Núria May 19, 2008 at 4:50 am

Hey! I just discovered your blog, and I’m so glad I did! I love it!!!! I’m Spanish from Barcelona and hope to visit your place more frequently.

I’ve seen you are hosting the Weekend Herb blogging, so I’ll send you my recipe in short!



Maria May 19, 2008 at 11:49 am

Every once is a while I make picadillo. I would skip the raisins because cooked soft raisins aren’t my thing. My grandmother used ot make it for me. The recipe I use is:

1-1/2 lbs. ground beef
1-1/2 tsp. Adobo All-Purpose Seasoning with Pepper
2 tbsp. Extra Virgin Olive Oil
1/2 cup finely diced onion
1/2 cup Sofrito
1/2 cup Tomato Sauce
1 tbsp. White Cooking Wine
1 tbsp. Cider Vinegar
2 packets Sazón with Coriander and Annatto
1/8 tsp. Ground Cumin
1/2 cup water
1/4 cup diced Pimientos
1/4 cup sliced Pitted Spanish Olives

1. Season meat with Adobo and set aside.
2. In skillet, heat oil on medium. Stir in the onion and cook until tender and slightly colored.
3. Stir in meat, breaking it up as it browns. When browned, pour off excess fat.
4. Stir in remaining ingredients, bring to a simmer, lower heat and cook for 15 minutes or until desired consistency. Stir often.
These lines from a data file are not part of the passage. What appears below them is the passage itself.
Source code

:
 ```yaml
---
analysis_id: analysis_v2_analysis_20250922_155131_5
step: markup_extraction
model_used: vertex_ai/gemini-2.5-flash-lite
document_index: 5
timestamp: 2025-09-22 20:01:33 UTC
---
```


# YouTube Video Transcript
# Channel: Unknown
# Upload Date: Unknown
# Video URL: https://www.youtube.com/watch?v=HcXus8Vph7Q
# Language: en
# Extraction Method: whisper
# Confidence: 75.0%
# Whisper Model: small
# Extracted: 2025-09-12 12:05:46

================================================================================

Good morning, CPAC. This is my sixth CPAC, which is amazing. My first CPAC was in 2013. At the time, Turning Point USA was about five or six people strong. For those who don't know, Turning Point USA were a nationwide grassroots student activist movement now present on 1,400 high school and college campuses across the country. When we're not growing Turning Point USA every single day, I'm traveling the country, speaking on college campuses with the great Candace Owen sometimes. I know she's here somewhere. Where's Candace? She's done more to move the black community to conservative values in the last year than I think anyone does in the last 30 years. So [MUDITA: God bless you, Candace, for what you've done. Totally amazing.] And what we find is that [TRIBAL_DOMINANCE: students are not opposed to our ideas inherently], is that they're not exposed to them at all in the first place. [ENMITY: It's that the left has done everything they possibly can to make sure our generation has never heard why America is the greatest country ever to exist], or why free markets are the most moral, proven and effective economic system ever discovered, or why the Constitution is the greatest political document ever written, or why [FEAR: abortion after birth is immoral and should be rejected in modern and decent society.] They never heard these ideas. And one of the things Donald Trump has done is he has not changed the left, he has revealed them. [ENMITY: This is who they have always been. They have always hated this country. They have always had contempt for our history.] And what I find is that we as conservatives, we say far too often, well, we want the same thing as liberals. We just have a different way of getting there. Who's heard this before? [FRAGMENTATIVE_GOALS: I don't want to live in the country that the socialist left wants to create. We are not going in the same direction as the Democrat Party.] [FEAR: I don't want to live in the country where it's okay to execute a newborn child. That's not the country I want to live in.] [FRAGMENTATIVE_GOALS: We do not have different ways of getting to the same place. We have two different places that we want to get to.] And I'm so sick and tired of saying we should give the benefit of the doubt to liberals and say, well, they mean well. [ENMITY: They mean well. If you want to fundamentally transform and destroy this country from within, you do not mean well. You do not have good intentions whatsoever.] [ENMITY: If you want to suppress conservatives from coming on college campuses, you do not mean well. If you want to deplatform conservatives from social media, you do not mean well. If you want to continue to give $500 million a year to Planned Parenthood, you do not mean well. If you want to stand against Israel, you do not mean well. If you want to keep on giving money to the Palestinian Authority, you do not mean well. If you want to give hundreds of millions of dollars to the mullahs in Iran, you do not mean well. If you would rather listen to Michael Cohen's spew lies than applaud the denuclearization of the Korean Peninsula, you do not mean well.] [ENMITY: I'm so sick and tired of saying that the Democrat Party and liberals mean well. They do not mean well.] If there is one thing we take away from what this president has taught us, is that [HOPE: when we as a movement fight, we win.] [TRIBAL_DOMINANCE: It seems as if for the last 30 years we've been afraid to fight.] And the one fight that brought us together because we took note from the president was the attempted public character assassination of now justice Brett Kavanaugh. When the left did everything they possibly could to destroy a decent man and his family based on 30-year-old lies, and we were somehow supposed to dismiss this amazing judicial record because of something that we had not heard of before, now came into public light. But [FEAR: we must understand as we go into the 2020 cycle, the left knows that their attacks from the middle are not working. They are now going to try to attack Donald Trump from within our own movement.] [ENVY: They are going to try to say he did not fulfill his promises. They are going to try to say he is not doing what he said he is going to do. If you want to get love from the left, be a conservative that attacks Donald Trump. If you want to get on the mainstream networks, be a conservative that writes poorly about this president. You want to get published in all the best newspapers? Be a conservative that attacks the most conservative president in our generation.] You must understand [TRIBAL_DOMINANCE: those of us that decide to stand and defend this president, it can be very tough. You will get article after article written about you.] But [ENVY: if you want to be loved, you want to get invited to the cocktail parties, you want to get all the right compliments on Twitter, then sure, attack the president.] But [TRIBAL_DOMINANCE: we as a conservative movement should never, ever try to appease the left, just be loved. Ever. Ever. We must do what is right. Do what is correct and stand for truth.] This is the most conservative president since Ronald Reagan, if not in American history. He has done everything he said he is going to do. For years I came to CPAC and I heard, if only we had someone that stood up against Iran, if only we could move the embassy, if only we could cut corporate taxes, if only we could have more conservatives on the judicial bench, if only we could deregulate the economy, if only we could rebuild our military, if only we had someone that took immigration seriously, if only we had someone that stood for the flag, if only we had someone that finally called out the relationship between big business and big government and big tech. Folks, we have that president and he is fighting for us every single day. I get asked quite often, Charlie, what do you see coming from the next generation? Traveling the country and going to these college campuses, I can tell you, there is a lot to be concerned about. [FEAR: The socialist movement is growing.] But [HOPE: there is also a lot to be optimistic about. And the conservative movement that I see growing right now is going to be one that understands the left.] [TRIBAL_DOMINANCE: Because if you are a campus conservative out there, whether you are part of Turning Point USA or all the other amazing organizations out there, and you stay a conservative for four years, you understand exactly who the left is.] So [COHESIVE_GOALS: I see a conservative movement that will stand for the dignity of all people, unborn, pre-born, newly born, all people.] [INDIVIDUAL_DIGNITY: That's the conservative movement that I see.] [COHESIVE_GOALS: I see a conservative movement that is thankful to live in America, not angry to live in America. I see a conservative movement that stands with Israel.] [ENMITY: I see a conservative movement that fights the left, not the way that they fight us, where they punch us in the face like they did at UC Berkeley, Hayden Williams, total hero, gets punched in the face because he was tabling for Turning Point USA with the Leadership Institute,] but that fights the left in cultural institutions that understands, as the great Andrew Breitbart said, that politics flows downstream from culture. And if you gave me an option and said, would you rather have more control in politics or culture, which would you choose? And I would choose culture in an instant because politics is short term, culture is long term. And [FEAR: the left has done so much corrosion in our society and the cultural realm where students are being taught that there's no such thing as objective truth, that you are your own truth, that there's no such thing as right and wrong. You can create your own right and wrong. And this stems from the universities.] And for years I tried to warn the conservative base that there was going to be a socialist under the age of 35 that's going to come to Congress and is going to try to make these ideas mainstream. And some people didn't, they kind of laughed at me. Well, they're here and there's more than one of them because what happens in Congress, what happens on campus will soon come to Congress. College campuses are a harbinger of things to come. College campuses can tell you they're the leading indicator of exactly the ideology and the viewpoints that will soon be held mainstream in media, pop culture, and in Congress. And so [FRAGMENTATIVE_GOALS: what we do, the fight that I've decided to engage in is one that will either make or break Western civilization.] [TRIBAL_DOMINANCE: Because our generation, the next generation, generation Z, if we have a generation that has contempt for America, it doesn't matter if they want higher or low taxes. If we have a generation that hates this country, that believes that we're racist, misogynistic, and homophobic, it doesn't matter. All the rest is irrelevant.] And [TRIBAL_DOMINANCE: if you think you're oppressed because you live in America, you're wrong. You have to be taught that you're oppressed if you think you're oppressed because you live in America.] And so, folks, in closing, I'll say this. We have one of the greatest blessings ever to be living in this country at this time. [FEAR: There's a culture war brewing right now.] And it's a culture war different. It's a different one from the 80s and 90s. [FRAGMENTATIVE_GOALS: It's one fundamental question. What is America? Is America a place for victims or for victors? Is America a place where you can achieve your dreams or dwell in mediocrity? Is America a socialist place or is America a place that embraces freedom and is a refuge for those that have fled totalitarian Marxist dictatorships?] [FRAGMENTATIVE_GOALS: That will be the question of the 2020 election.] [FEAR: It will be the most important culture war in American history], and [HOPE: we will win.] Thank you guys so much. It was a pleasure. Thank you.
I usually don’t eat it with rice. I either put it in discos to make spanish turnovers or put it into puff pastry.


claire May 19, 2008 at 3:29 pm

Happy birthday to the step-daughter! Looks like she’s a good helper with that baby! I also love the used look of this cookbook…it means that the recipe IS tried and true.


Noble Pig May 20, 2008 at 9:57 am

Happy Birthday and it sounds like a great dish. It’s all about the comfort food.


Ivy May 21, 2008 at 4:58 pm

Hi, I dropped in from WHB as I wanted to add your URL to my post. Happy Birthday for the baby. Your dish sounds great.